In a classroom, Rabbi Naftali Besser is teaching about tzedakah near the end of the school day.
As students flip through photo-copied pages from the Shulchan Aruch (The Code of Jewish Law), the rabbi, pacing around the room, summarizes Jewish tradition’s basic rule about giving charity: “Don’t harden your heart.
“The Torah assumes we have a heart,” Rabbi Besser tells the students. But the Torah — along with the sages over the centuries who have interpreted it — understands human nature, he says. “When you interact with people, the chances of getting burned” — by frauds and charlatans — “are very, very high. The Torah says it’s gonna happen.”
At the Yeshivah of Flatbush, one of the New York area’s leading Modern Orthodox day schools, tzedakah — why and how to share one’s resources, one’s time and money — is a regular part of the curriculum and of extra-curricular activities.

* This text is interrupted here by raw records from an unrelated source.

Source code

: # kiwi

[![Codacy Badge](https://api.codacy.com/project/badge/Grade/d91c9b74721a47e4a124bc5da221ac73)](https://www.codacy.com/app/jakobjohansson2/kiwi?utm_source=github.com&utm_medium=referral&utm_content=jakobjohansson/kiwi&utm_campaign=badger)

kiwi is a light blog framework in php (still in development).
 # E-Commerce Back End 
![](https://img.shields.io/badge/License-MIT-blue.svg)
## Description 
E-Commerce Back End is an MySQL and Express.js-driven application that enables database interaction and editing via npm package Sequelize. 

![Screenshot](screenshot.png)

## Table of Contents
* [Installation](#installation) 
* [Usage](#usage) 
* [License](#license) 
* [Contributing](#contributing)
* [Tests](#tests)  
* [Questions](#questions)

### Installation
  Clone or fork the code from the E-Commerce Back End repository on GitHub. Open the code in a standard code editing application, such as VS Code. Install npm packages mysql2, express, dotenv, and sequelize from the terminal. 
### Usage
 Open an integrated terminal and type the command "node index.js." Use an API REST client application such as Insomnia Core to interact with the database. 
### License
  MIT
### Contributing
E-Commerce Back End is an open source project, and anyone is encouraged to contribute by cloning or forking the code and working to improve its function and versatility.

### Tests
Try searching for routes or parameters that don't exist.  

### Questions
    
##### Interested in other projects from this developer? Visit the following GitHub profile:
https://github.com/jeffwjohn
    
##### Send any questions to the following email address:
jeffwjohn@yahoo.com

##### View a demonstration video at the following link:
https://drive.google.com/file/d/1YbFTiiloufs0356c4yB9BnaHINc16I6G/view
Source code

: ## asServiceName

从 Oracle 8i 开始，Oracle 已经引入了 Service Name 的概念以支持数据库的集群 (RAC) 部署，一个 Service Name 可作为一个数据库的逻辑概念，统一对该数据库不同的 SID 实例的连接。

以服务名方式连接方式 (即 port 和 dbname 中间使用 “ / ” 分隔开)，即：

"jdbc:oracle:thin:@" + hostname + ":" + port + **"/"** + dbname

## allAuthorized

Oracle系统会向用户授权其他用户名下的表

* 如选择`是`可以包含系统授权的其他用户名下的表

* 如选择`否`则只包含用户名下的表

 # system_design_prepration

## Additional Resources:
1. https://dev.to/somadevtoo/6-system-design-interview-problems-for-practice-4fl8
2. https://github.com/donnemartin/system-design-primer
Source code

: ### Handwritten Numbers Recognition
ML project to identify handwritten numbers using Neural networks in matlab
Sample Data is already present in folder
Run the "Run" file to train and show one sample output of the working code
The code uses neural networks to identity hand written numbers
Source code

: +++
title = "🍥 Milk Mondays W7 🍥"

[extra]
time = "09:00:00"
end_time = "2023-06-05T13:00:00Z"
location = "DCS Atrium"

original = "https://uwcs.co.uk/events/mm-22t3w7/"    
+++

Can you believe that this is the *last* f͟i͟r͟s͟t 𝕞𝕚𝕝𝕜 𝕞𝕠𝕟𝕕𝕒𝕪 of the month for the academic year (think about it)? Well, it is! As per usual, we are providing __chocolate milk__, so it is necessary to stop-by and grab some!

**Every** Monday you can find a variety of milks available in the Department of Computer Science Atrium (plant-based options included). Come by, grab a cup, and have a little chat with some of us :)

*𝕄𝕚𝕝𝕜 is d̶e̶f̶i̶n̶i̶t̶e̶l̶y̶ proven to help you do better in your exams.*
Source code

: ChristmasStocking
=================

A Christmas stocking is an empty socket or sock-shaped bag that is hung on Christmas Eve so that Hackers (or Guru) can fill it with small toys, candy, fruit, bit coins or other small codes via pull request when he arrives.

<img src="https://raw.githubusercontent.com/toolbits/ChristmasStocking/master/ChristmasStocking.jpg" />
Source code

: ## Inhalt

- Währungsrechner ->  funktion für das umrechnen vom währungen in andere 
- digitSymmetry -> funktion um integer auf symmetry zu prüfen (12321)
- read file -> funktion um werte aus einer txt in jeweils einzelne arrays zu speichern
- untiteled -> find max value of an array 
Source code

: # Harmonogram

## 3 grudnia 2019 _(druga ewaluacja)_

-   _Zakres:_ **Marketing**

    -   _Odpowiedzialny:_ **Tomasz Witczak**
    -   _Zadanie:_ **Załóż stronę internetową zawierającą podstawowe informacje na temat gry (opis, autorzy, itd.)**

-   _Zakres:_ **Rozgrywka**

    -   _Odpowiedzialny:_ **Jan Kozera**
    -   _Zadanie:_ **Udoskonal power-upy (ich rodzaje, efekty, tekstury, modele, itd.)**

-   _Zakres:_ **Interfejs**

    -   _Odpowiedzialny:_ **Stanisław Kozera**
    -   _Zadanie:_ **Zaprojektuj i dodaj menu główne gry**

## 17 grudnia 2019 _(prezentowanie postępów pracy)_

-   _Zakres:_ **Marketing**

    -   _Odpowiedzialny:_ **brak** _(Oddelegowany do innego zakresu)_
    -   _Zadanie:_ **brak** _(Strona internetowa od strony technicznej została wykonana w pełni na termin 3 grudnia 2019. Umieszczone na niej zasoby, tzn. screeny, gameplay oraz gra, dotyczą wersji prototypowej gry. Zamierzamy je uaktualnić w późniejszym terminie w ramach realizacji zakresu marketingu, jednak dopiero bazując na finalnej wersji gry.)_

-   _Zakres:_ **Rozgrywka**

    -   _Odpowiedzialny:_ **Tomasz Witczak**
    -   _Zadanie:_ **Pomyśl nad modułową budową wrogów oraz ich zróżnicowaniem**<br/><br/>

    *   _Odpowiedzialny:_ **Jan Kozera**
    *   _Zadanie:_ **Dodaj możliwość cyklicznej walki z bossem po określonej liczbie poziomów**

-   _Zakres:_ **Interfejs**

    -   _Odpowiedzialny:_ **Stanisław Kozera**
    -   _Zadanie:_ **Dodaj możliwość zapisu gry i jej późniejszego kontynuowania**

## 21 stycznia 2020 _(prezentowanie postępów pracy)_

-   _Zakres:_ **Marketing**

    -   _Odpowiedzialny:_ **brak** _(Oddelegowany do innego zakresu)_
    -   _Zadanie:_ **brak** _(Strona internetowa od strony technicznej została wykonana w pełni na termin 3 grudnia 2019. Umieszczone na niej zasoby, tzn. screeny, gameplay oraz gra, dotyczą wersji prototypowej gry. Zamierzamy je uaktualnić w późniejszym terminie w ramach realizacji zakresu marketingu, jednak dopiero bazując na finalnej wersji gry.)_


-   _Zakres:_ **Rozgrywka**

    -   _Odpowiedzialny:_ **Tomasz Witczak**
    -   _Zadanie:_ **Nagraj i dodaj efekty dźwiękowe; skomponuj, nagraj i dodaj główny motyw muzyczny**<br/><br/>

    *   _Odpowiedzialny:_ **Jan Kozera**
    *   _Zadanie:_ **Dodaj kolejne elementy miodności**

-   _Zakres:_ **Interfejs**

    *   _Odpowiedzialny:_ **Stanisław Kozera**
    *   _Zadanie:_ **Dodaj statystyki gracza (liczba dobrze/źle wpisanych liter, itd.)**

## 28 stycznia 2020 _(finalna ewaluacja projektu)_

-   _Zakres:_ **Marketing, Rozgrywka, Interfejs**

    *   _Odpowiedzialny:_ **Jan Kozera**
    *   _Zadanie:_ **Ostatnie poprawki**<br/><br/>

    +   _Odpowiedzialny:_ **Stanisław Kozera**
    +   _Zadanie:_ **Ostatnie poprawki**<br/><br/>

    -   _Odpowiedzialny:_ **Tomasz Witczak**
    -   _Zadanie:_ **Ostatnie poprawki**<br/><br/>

As part of junior-year studies in halacha, which teach such issues as honoring one’s parents and guarding one’s speech, a few weeks each year are devoted to a review of the applicable laws from the Talmud, from the writings of Maimonides, from the Shulchan Aruch and other sources. Outside of the classroom, the school’s Tzedakah Commission attracts some 70 or 80 students annually who set aside their after-school hours — as well as one lunch hour a week — to propose and review and allocate funds for worthy causes.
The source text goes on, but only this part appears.